Digging for Fire
|Digging for Fire|
|Directed by||Joe Swanberg|
|Edited by||Joe Swanberg|
|Music by||Dan Romer|
Lucky Coffee Productions
|Distributed by||The Orchard|
Sony Pictures Worldwide
Digging for Fire is a 2015 American comedy-drama film directed by Joe Swanberg and co-written by Swanberg and Jake Johnson. It stars an ensemble cast led by Johnson, Rosemarie DeWitt, Brie Larson, Sam Rockwell, Anna Kendrick, Orlando Bloom and Mike Birbiglia. Johnson and DeWitt play a married couple who find a gun and a bone in the backyard of a house they are staying in.
The film's plot was inspired by a similar incident in which Johnson discovered a gun and a bone in his backyard. Instead of a traditional script, he and Swanberg wrote an outline that summarized the plot but included no dialogue. They cast the film mainly by contacting their friends and other actors who they knew had enjoyed their previous work. It was filmed over 15 days in Los Angeles County, California. Swanberg dedicated the film to filmmaker Paul Mazursky.
Digging for Fire premiered at the 2015 Sundance Film Festival on January 26, 2015. It was released in theaters on August 21, 2015 by The Orchard and on video on demand on August 25, 2015. The film was generally well received by critics.
Lee, a yoga instructor, brings her husband Tim, a gym teacher, and their 3-year-old son Jude to house-sit in a client's house for a few weeks while the client is away. While walking around the property, Tim finds a gun and a bone in the backyard.
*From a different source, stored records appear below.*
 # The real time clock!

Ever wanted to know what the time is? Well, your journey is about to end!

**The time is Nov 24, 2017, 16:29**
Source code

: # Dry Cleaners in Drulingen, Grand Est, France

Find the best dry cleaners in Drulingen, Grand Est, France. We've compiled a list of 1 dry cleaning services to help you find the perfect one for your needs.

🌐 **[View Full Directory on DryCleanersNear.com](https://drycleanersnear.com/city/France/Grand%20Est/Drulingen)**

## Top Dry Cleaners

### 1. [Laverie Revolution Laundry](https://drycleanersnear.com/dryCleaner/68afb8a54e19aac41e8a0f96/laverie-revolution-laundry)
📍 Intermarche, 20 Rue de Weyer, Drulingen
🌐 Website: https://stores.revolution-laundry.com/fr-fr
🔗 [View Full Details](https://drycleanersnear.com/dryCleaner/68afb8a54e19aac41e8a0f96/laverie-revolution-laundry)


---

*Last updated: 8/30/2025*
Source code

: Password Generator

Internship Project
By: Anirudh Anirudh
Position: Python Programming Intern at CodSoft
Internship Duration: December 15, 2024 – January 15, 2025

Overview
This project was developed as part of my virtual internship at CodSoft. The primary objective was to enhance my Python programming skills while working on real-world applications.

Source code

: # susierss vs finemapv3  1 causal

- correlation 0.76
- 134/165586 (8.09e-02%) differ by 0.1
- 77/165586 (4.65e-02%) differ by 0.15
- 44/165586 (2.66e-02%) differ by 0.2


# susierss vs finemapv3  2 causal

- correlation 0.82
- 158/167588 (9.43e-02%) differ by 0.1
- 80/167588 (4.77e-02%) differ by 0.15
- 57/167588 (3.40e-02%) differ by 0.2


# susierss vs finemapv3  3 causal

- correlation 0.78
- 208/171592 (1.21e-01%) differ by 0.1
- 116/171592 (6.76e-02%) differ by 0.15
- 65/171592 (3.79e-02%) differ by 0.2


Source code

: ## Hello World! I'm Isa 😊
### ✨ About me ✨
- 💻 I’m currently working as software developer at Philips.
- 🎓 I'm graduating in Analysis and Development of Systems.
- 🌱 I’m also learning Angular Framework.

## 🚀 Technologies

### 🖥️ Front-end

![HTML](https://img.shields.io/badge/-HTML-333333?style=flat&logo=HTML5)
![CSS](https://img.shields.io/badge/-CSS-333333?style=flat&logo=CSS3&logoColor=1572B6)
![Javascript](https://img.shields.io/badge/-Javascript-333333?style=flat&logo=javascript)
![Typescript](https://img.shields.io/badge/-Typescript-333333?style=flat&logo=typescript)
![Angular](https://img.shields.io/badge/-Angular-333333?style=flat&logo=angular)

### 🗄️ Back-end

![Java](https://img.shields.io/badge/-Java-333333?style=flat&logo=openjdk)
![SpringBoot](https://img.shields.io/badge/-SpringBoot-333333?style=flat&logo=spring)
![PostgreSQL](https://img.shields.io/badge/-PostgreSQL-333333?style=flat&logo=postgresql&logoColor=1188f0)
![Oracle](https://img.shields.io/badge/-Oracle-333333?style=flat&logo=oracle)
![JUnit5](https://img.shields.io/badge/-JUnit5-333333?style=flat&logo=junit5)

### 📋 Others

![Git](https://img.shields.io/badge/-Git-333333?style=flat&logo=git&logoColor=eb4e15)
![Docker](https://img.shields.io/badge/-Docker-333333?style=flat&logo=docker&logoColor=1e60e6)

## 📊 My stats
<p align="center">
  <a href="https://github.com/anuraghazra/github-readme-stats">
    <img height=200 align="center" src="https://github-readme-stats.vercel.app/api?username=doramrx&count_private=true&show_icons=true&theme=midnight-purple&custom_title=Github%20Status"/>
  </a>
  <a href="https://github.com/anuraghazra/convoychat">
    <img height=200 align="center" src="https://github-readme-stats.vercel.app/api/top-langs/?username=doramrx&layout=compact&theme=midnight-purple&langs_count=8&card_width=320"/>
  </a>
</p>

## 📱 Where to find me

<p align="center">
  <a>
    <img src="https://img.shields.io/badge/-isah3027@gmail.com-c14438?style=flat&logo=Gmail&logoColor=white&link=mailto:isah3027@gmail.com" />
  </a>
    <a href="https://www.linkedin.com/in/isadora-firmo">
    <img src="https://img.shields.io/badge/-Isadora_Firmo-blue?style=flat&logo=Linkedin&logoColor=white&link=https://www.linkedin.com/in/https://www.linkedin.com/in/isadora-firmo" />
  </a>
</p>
At first he wants to dig up the surrounding ground to see if a body is buried there, but Lee convinces him it is a bad idea.
When Lee and Jude leave for the weekend to stay with her parents so that Tim can work without distraction on the family's taxes, he invites a group of friends—including Ray, Phil, Adam, and Paul—to the house for the night. After a few drinks, they decide to dig up the backyard together, quickly finding another bone and a license plate. Phil, who is skeptical about the digging, leaves with Adam and Paul as Tim's friend Billy and call girls Alicia and Max arrive at the house. Billy pairs off with Alicia and Ray with Max while Tim continues to dig. He finds a shoe before deciding to go to sleep.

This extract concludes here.